The government consistently supports the corporates in various ways, including waiving their loans, providing them with resources meant for all citizens, and through various schemes. This support involves hard-earned taxpayers’ money, a part of it reinvested by them as ‘philanthropy’. Rather than waiving off loans for farmers and workers, the government has waived loans worth lakhs of crores for big corporations. The government continues to serve them by altering labour laws and not enforcing existing ones. Workers often work more than 8 hours without overtime pay, too few receive the minimum wage, and can be fired anytime because they are not made permanent. They work in the most terrible conditions possible for any human being.

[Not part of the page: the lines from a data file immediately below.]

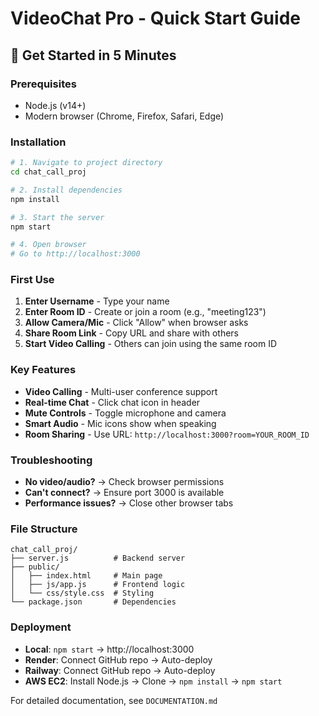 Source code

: # VideoChat Pro - Quick Start Guide

## 🚀 Get Started in 5 Minutes

### Prerequisites
- Node.js (v14+)
- Modern browser (Chrome, Firefox, Safari, Edge)

### Installation
```bash
# 1. Navigate to project directory
cd chat_call_proj

# 2. Install dependencies
npm install

# 3. Start the server
npm start

# 4. Open browser
# Go to http://localhost:3000
```

### First Use
1. **Enter Username** - Type your name
2. **Enter Room ID** - Create or join a room (e.g., "meeting123")
3. **Allow Camera/Mic** - Click "Allow" when browser asks
4. **Share Room Link** - Copy URL and share with others
5. **Start Video Calling** - Others can join using the same room ID

### Key Features
- **Video Calling** - Multi-user conference support
- **Real-time Chat** - Click chat icon in header
- **Mute Controls** - Toggle microphone and camera
- **Smart Audio** - Mic icons show when speaking
- **Room Sharing** - Use URL: `http://localhost:3000?room=YOUR_ROOM_ID`

### Troubleshooting
- **No video/audio?** → Check browser permissions
- **Can't connect?** → Ensure port 3000 is available
- **Performance issues?** → Close other browser tabs

### File Structure
```
chat_call_proj/
├── server.js          # Backend server
├── public/
│   ├── index.html     # Main page
│   ├── js/app.js      # Frontend logic
│   └── css/style.css  # Styling
└── package.json       # Dependencies
```

### Deployment
- **Local**: `npm start` → http://localhost:3000
- **Render**: Connect GitHub repo → Auto-deploy
- **Railway**: Connect GitHub repo → Auto-deploy
- **AWS EC2**: Install Node.js → Clone → `npm install` → `npm start`

For detailed documentation, see `DOCUMENTATION.md` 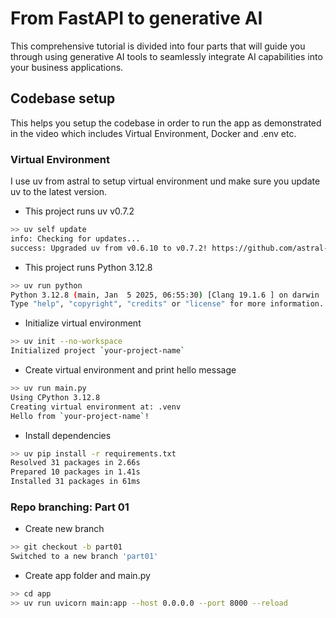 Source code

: # From FastAPI to generative AI
This comprehensive tutorial is divided into four parts that will guide you through using generative AI tools to seamlessly integrate AI capabilities into your business applications.

## Codebase setup
This helps you setup the codebase in order to run the app as demonstrated in the video which includes Virtual Environment, Docker and .env etc.

### Virtual Environment
I use uv from astral to setup virtual environment und make sure you update uv to the latest version. 

- This project runs uv v0.7.2
```bash
>> uv self update
info: Checking for updates...
success: Upgraded uv from v0.6.10 to v0.7.2! https://github.com/astral-sh/uv/releases/tag/0.7.2
```

- This project runs Python 3.12.8
```bash
>> uv run python
Python 3.12.8 (main, Jan  5 2025, 06:55:30) [Clang 19.1.6 ] on darwin
Type "help", "copyright", "credits" or "license" for more information.
```

- Initialize virtual environment
```bash
>> uv init --no-workspace
Initialized project `your-project-name`
```

- Create virtual environment and print hello message
```bash
>> uv run main.py
Using CPython 3.12.8
Creating virtual environment at: .venv
Hello from `your-project-name`!
```

- Install dependencies
```bash
>> uv pip install -r requirements.txt
Resolved 31 packages in 2.66s
Prepared 10 packages in 1.41s
Installed 31 packages in 61ms
```

### Repo branching: Part 01
- Create new branch
```bash
>> git checkout -b part01
Switched to a new branch 'part01'
```

- Create app folder and main.py
```bash
>> cd app
>> uv run uvicorn main:app --host 0.0.0.0 --port 8000 --reload
```
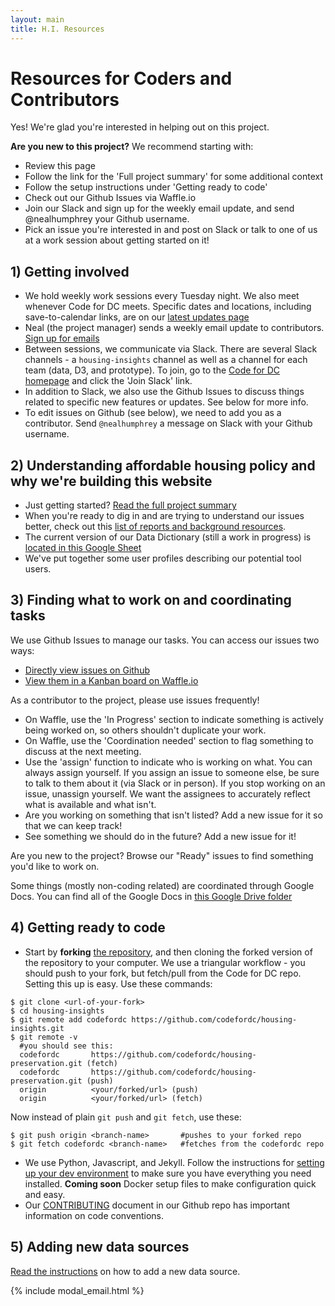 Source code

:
```yaml
---
layout: main
title: H.I. Resources
---
```


# Resources for Coders and Contributors
Yes! We're glad you're interested in helping out on this project.

<div class="well">
  <p><strong>Are you new to this project?</strong> We recommend starting with:
  <ul>
  	<li>Review this page</li>
  	<li>Follow the link for the 'Full project summary' for some additional context</li>
  	<li>Follow the setup instructions under 'Getting ready to code'</li>
  	<li>Check out our Github Issues via Waffle.io</li>
  	<li>Join our Slack and sign up for the weekly email update, and send @nealhumphrey your Github username.</li>
  	<li>Pick an issue you're interested in and post on Slack or talk to one of us at a work session about getting started on it!</li>
  </ul>
  </p>
</div>

## 1) Getting involved

* We hold weekly work sessions every Tuesday night. We also meet whenever Code for DC meets. Specific dates and locations, including save-to-calendar links, are on our [latest updates page]({{site.baseurl}}/resources/latest)
* Neal (the project manager) sends a weekly email update to contributors. <a href="#" class="" data-toggle="modal" data-target="#modal_email">Sign up for emails</a>
* Between sessions, we communicate via Slack. There are several Slack channels - a `housing-insights` channel as well as a channel for each team (data, D3, and prototype). To join, go to the [Code for DC homepage](http://codefordc.org/) and click the 'Join Slack' link. 
* In addition to Slack, we also use the Github Issues to discuss things related to specific new features or updates. See below for more info.
* To edit issues on Github (see below), we need to add you as a contributor. Send `@nealhumphrey` a message on Slack with your Github username.


## 2) Understanding affordable housing policy and why we're building this website
* Just getting started? [Read the full project summary]({{site.baseurl}}/resources/summary.html)
* When you're ready to dig in and are trying to understand our issues better, check out this [list of reports and background resources]({{site.baseurl}}/resources/external).
* The current version of our Data Dictionary (still a work in progress) is [located in this Google Sheet](https://docs.google.com/spreadsheets/d/1hhuCgOIYNXP1VovA8TXuBRIR0drDSLSlBQsUSk-MS2Y/edit#gid=0)
* We've put together some user profiles describing our potential tool users. 


## 3) Finding what to work on and coordinating tasks
We use Github Issues to manage our tasks. You can access our issues two ways:

* [Directly view issues on Github](https://github.com/codefordc/housing-insights/issues)
* [View them in a Kanban board on Waffle.io](https://waffle.io/codefordc/housing-insights)

As a contributor to the project, please use issues frequently! 

* On Waffle, use the 'In Progress' section to indicate something is actively being worked on, so others shouldn't duplicate your work.
* On Waffle, use the 'Coordination needed' section to flag something to discuss at the next meeting.
* Use the 'assign' function to indicate who is working on what. You can always assign yourself. If you assign an issue to someone else, be sure to talk to them about it (via Slack or in person). If you stop working on an issue, unassign yourself. We want the assignees to accurately reflect what is available and what isn't. 
* Are you working on something that isn't listed? Add a new issue for it so that we can keep track!
* See something we should do in the future? Add a new issue for it!

Are you new to the project? Browse our "Ready" issues to find something you'd like to work on. 

Some things (mostly non-coding related) are coordinated through Google Docs. You can find all of the Google Docs in [this Google Drive folder](https://drive.google.com/drive/folders/0B6iVubS2zjk4V2dLWXkzemVFbnc?usp=sharing)


## 4) Getting ready to code
* Start by **forking** [the repository](https://github.com/codefordc/housing-insights), and then cloning the forked version of the repository to your computer. We use a triangular workflow - you should push to your fork, but fetch/pull from the Code for DC repo. Setting this up is easy. Use these commands:

```
$ git clone <url-of-your-fork>
$ cd housing-insights
$ git remote add codefordc https://github.com/codefordc/housing-insights.git
$ git remote -v
  #you should see this:
  codefordc       https://github.com/codefordc/housing-preservation.git (fetch)
  codefordc       https://github.com/codefordc/housing-preservation.git (push)
  origin          <your/forked/url> (push)
  origin          <your/forked/url> (fetch)
```

Now instead of plain `git push` and `git fetch`, use these:

```
$ git push origin <branch-name>       #pushes to your forked repo
$ git fetch codefordc <branch-name>   #fetches from the codefordc repo
```

* We use Python, Javascript, and Jekyll. Follow the instructions for [setting up your dev environment](https://github.com/codefordc/housing-preservation) to make sure you have everything you need installed. **Coming soon** Docker setup files to make configuration quick and easy. 
* Our [CONTRIBUTING](https://github.com/codefordc/housing-insights/blob/master/CONTRIBUTING.md) document in our Github repo has important information on code conventions.

## 5) Adding new data sources

[Read the instructions]({{site.baseurl}}/resources/adding-data-sources.html) on how to add a new data source. 


{% include modal_email.html %}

The money philanthropists donate is accumulated through the exploitation of human and natural resources. For instance, Wipro fired more than 500 employees in February to improve its profit margin, while Narayan Murthy promotes working for 12 hours a day, claiming India’s productivity level is low, even as he makes his grandson the youngest millionaire before he turned one. Companies owned by Adani, Azim Premji, Ambani and others have tie-ups with Israeli companies, profiting off genocide. The money Azim Premji has donated for the mid-day meal program for the children of Karnataka comes from genocide and multiple other exploitations they engage in daily. Adani has single-handedly looted resources in Central India and other states, leading to thousands of deaths and the displacement of lakhs of people. The war drones he makes have been used on citizens in Chhattisgarh, Kashmir, and Palestine. After committing so many atrocities on multiple levels, it is easy to donate some money to create good optics for themselves. No matter how much money they donate, it will always be blood money, money that came from the exploitation of the masses. Some argue that if something good comes from this exploitation, it should be supported. However, these philanthropist organizations invest in social sectors like education and health, which are supposed to be run by the government. This shift allows the government to escape its responsibilities, suppressing the anger that was supposed to emerge from citizens and diluting it. As Marx said, “charity deflects the proletariat’s attention from the class oppression they were supposed to overthrow.” He argued that many things blind the working class, but “the greatest of these is charity.”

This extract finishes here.